- Directed by: Alicia K. Harris
- Written by: Alicia K. Harris
- Produced by: Hayley Brown Jeff Chiu
- Starring: Zoë Peak Amia Ogieva
- Cinematography: Jeremy Cox
- Edited by: Ashley Gilmour
- Production company: Frontgirl Films
- Release date: September 9, 2024 (TIFF);
- Running time: 9 minutes
- Country: Canada
- Language: English

= On a Sunday at Eleven =

2024 Canadian short film directed by Alicia K. Harris

On a Sunday at Eleven is a Canadian short drama film, written and directed by Alicia K. Harris and released in 2024. The film stars Zoë Peak as Angel, a young girl who is the only Black Canadian student in her weekly dance classes, and feels pressured to conform to Eurocentric beauty standards.

The cast also includes Amia Ogieva as Angel's mother, as well as Valérie Carrier, Darius Zee, Serena Powell, Samaya Hodge, Phyola James, Eletha Sandra Cooke, Abigail Dunbar, Naomi Bowen, Verna Hodge, Malea Yarde, Severyn Dahlke, Jasmine Best and Evelyn Effs in supporting roles.

The film premiered at the 2024 Toronto International Film Festival.
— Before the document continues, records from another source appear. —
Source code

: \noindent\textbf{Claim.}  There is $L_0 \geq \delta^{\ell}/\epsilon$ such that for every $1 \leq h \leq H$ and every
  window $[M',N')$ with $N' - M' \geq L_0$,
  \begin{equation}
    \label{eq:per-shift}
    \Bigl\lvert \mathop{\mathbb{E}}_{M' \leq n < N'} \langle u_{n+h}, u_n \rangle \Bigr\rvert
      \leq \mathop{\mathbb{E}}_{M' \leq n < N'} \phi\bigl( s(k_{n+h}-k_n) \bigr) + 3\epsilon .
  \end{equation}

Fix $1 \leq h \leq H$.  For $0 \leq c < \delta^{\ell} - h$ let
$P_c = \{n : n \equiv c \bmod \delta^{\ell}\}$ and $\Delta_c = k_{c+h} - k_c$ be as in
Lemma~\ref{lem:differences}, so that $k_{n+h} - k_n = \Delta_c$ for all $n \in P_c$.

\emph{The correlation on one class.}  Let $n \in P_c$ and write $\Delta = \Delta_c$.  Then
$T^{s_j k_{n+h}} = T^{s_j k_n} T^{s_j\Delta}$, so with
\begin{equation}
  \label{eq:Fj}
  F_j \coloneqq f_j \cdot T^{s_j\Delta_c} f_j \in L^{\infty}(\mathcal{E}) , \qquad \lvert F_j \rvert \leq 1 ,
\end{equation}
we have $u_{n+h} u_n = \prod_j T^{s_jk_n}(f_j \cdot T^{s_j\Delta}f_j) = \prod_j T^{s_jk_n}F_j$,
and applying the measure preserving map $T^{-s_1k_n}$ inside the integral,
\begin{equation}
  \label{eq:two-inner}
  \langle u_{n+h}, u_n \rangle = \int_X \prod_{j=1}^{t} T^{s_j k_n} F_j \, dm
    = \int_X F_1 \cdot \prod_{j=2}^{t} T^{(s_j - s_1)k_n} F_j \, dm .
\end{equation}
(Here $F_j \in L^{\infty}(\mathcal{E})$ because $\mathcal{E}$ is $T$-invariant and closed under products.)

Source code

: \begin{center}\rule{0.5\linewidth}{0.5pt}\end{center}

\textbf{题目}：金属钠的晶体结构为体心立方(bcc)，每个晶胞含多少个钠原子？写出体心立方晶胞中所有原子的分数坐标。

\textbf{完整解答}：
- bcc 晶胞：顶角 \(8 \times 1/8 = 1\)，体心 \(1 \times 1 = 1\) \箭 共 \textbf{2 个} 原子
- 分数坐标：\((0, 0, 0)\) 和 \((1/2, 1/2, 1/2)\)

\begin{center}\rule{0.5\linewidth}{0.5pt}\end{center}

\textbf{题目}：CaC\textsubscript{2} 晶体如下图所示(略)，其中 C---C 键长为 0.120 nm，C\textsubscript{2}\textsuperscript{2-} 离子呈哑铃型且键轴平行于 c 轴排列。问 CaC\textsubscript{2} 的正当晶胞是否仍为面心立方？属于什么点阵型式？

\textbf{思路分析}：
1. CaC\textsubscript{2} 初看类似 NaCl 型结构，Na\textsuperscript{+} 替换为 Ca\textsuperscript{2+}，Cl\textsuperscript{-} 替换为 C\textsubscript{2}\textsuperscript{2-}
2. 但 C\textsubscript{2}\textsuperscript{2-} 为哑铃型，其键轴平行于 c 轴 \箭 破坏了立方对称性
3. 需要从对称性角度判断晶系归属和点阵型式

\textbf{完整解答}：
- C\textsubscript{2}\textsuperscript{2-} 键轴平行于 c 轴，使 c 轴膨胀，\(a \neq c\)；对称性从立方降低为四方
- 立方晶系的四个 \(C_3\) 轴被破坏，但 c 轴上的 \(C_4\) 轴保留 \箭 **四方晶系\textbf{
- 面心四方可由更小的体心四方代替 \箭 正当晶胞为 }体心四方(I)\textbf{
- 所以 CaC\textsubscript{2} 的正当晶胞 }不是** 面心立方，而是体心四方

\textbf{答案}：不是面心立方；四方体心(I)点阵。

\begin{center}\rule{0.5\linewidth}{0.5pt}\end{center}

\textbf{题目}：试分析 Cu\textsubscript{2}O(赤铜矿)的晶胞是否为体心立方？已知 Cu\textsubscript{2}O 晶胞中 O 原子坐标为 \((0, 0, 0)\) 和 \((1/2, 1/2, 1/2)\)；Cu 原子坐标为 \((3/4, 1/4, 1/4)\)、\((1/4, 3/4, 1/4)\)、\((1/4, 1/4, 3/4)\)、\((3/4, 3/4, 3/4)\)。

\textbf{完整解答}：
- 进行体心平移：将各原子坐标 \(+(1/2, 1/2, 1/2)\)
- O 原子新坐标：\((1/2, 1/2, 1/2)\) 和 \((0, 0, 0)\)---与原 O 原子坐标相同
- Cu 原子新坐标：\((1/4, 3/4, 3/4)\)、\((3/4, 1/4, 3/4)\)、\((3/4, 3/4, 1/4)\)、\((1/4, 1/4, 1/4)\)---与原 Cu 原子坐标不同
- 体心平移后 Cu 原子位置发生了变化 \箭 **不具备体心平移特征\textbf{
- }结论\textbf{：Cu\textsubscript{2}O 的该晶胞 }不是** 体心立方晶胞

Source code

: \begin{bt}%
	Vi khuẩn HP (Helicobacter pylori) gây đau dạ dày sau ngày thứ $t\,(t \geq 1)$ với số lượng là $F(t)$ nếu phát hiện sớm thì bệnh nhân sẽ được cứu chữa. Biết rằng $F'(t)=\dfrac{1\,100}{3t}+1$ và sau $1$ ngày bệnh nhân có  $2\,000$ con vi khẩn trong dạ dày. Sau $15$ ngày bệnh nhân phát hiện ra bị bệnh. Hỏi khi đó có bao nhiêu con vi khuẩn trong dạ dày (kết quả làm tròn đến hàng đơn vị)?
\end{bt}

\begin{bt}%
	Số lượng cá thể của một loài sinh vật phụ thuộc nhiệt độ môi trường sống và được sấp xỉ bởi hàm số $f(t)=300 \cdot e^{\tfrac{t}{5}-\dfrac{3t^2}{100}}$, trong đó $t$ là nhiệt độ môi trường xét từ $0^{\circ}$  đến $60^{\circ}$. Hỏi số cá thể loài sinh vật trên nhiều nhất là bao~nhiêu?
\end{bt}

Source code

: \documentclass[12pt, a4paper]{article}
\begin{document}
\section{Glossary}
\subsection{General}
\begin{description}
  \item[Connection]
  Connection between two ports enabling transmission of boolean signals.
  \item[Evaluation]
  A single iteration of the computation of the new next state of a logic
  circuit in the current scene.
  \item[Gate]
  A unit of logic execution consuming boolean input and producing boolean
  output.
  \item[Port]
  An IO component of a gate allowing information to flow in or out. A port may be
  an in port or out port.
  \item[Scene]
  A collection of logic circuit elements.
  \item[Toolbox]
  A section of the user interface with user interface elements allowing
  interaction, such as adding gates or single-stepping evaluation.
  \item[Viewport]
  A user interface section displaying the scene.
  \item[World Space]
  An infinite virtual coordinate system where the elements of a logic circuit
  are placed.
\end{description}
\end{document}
It is also slated to screen in the Generations program at the 75th Berlin International Film Festival, and at the 40th Santa Barbara International Film Festival in February 2025.

==Awards==
The film was named to TIFF's annual Canada's Top Ten list for 2024, and received a Black Reel Award nomination for Best Short Film at the Black Reel Awards of 2025.

The film won the Canadian Screen Award for Best Live Action Short Drama, and Peak was nominated for Best Performance in a Live Action Short Drama, at the 13th Canadian Screen Awards in 2025.

It won the award for Best Short Film at the 2025 Directors Guild of Canada awards.